La noche que ganó Emmanuel Macron las elecciones francesas en 2017 hubo una sensación de alivio generalizado en Francia y en Europa ante el freno de Marine Le Pen. Con su aparición estelar en la plaza del Louvre, bajo la pirámide de cristal de Leoh Ming Pei iluminada, Macron tendió la mano a los votantes de Reagrupación Nacional. Les prometió gobernar para que no se vieran arrastrados a votar por Le Pen en las siguientes elecciones. La sensación de alivio, sin embargo, era precaria. El mapa político que dejaron las elecciones era sombrío. Los resultados certificaron el colapso del bipartidismo francés. Un compañero me lo resumió así: Francia está radicalizada, a la derecha de Macron, está Le Pen, pero a su izquierda todavía peor, Mélenchon. Macron es un espejismo.

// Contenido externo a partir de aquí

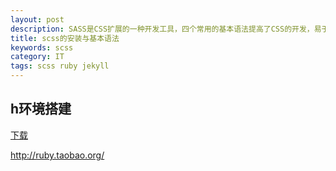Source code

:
 ```yaml
---
layout: post
description: SASS是CSS扩展的一种开发工具，四个常用的基本语法提高了CSS的开发，易于维护。sass是用ruby语言开发的所以在安装sass前必须先安装ruby.
title: scss的安装与基本语法
keywords: scss
category: IT
tags: scss ruby jekyll 
---
```



h环境搭建
-------


[下载](http://ruby.taobao.org/)


<a href="http://ruby.taobao.org/">http://ruby.taobao.org/</a>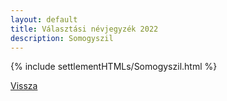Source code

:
 ```yaml
---
layout: default
title: Választási névjegyzék 2022
description: Somogyszil
---
```


{% include settlementHTMLs/Somogyszil.html %}

[Vissza](./)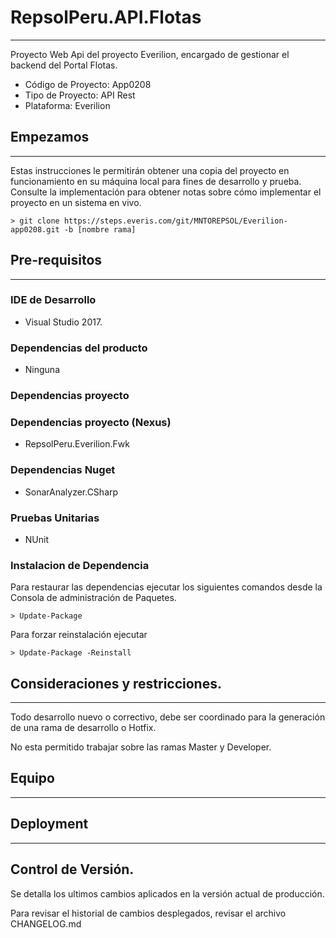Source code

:# RepsolPeru.API.Flotas
---

Proyecto Web Api del proyecto Everilion, encargado de gestionar el backend del Portal Flotas.

- Código de Proyecto: App0208
- Tipo de Proyecto: API Rest
- Plataforma: Everilion

## Empezamos
---
Estas instrucciones le permitirán obtener una copia del proyecto en funcionamiento en su máquina local para fines de desarrollo y prueba. Consulte la implementación para obtener notas sobre cómo implementar el proyecto en un sistema en vivo.

```
> git clone https://steps.everis.com/git/MNTOREPSOL/Everilion-app0208.git -b [nombre rama]
```

## Pre-requisitos
---

### IDE de Desarrollo
- Visual Studio 2017.

### Dependencias del producto 
- Ninguna

### Dependencias proyecto 


### Dependencias proyecto (Nexus)
- RepsolPeru.Everilion.Fwk

### Dependencias Nuget
- SonarAnalyzer.CSharp

### Pruebas Unitarias
- NUnit

### Instalacion de Dependencia

Para restaurar las dependencias ejecutar los siguientes comandos desde la Consola de administración de Paquetes.

```
> Update-Package
```

Para forzar reinstalación ejecutar

```
> Update-Package -Reinstall
```


## Consideraciones y restricciones.
---
Todo desarrollo nuevo o correctivo, debe ser coordinado para la generación de una rama de desarrollo o Hotfix.

No esta permitido trabajar sobre las ramas Master y Developer.

## Equipo
---

## Deployment
---

## Control de Versión.
Se detalla los ultimos cambios aplicados en la versión actual de producción.



Para revisar el historial de cambios desplegados, revisar el archivo CHANGELOG.md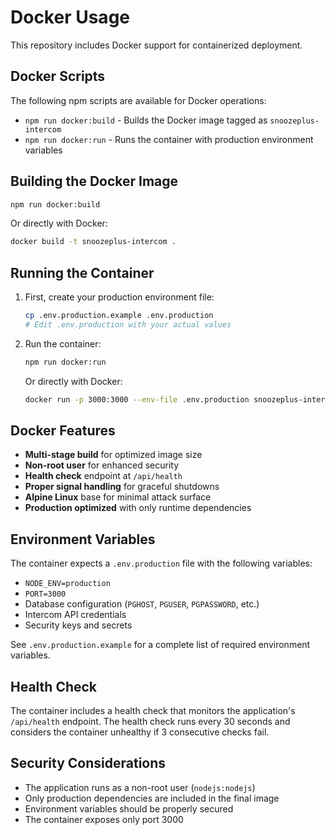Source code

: # Docker Usage

This repository includes Docker support for containerized deployment.

## Docker Scripts

The following npm scripts are available for Docker operations:

- `npm run docker:build` - Builds the Docker image tagged as `snoozeplus-intercom`
- `npm run docker:run` - Runs the container with production environment variables

## Building the Docker Image

```bash
npm run docker:build
```

Or directly with Docker:

```bash
docker build -t snoozeplus-intercom .
```

## Running the Container

1. First, create your production environment file:
   ```bash
   cp .env.production.example .env.production
   # Edit .env.production with your actual values
   ```

2. Run the container:
   ```bash
   npm run docker:run
   ```

   Or directly with Docker:
   ```bash
   docker run -p 3000:3000 --env-file .env.production snoozeplus-intercom
   ```

## Docker Features

- **Multi-stage build** for optimized image size
- **Non-root user** for enhanced security
- **Health check** endpoint at `/api/health`
- **Proper signal handling** for graceful shutdowns
- **Alpine Linux** base for minimal attack surface
- **Production optimized** with only runtime dependencies

## Environment Variables

The container expects a `.env.production` file with the following variables:

- `NODE_ENV=production`
- `PORT=3000`
- Database configuration (`PGHOST`, `PGUSER`, `PGPASSWORD`, etc.)
- Intercom API credentials
- Security keys and secrets

See `.env.production.example` for a complete list of required environment variables.

## Health Check

The container includes a health check that monitors the application's `/api/health` endpoint. The health check runs every 30 seconds and considers the container unhealthy if 3 consecutive checks fail.

## Security Considerations

- The application runs as a non-root user (`nodejs:nodejs`)
- Only production dependencies are included in the final image
- Environment variables should be properly secured
- The container exposes only port 3000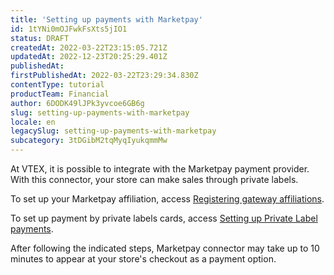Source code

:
```yaml
---
title: 'Setting up payments with Marketpay'
id: 1tYNi0mOJFwkFsXts5jIO1
status: DRAFT
createdAt: 2022-03-22T23:15:05.721Z
updatedAt: 2022-12-23T20:25:29.401Z
publishedAt: 
firstPublishedAt: 2022-03-22T23:29:34.830Z
contentType: tutorial
productTeam: Financial
author: 6DODK49lJPk3yvcoe6GB6g
slug: setting-up-payments-with-marketpay
locale: en
legacySlug: setting-up-payments-with-marketpay
subcategory: 3tDGibM2tqMyqIyukqmmMw
---
```


At VTEX, it is possible to integrate with the Marketpay payment provider. With this connector, your store can make sales through private labels.

To set up your Marketpay affiliation, access [Registering gateway affiliations](https://help.vtex.com/en/tutorial/afiliacoes-de-gateway--tutorials_444#).

To set up payment by private labels cards, access [Setting up Private Label payments](https://help.vtex.com/en/tutorial/configurar-pagamentos-com-cartoes-de-loja-bandeira-propria--428FgVdSGQUeAOoogkaIw4#).

After following the indicated steps, Marketpay connector may take up to 10 minutes to appear at your store's checkout as a payment option.
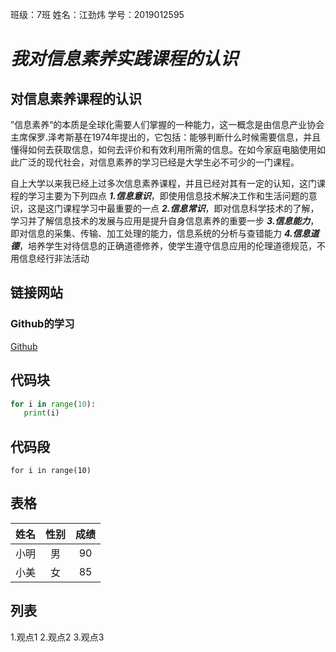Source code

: 班级：7班
姓名：江劲炜
学号：2019012595
# *我对信息素养实践课程的认识*  
## 对信息素养课程的认识  
”信息素养“的本质是全球化需要人们掌握的一种能力，这一概念是由信息产业协会主席保罗.泽考斯基在1974年提出的，它包括：能够判断什么时候需要信息，并且懂得如何去获取信息，如何去评价和有效利用所需的信息。在如今家庭电脑使用如此广泛的现代社会，对信息素养的学习已经是大学生必不可少的一门课程。

自上大学以来我已经上过多次信息素养课程，并且已经对其有一定的认知，这门课程的学习主要为下列四点
***1.信息意识***，即使用信息技术解决工作和生活问题的意识，这是这门课程学习中最重要的一点
***2.信息常识***，即对信息科学技术的了解，学习并了解信息技术的发展与应用是提升自身信息素养的重要一步
***3.信息能力***，即对信息的采集、传输、加工处理的能力，信息系统的分析与查错能力
***4.信息道德***，培养学生对待信息的正确道德修养，使学生遵守信息应用的伦理道德规范，不用信息经行非法活动
## 链接网站  
### Github的学习  
[Github](https://github.com/)
## 代码块  
```python
for i in range(10):
   print(i)
```
## 代码段  
`for i in range(10)`
## 表格  
|姓名|性别|成绩|
|:-:|:-:|:-:|
|小明|男|90|
|小美|女|85|
## 列表  
1.观点1
2.观点2
3.观点3
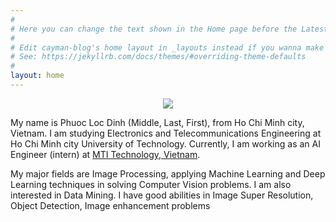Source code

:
 ```yaml
---
#
# Here you can change the text shown in the Home page before the Latest Posts section.
#
# Edit cayman-blog's home layout in _layouts instead if you wanna make some changes
# See: https://jekyllrb.com/docs/themes/#overriding-theme-defaults
#
layout: home
---
```


<p align="center">
  <img src = "https://user-images.githubusercontent.com/51883796/82773022-2359d300-9e6b-11ea-86bd-7d13041e017f.jpg">
</p>

My name is Phuoc Loc Dinh (Middle, Last, First), from Ho Chi Minh city, Vietnam. I am studying Electronics and Telecommunications Engineering at Ho Chi Minh city University of Technology. Currently, I am working as an AI Engineer (intern) at [MTI Technology, Vietnam](http://mti-vietnam.vn).

My major fields are Image Processing, applying Machine Learning and Deep Learning techniques in solving Computer Vision problems. I am also interested in Data Mining. I have good abilities in Image Super Resolution, Object Detection, Image enhancement problems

Siete años después, el partido de Le Pen está a punto de conquistar el Gobierno en Francia y ella está a la cabeza de todas las encuestas para hacerse con el Elíseo en 2027. No es el escenario que tenía en la cabeza el general De Gaulle cuando diseñó la V República. La esperanza de que Macron fuera el dique de contención de la extrema derecha y la extrema izquierda fue una ilusión. Habrá tiempo para analizar cuáles han sido sus errores. Probablemente entre ellos estén sus “aleccionamientos” ciudadanos, como cuando le reprochó a un parado que no encontrase trabajo: “Cruzo la calle y te encuentro uno”.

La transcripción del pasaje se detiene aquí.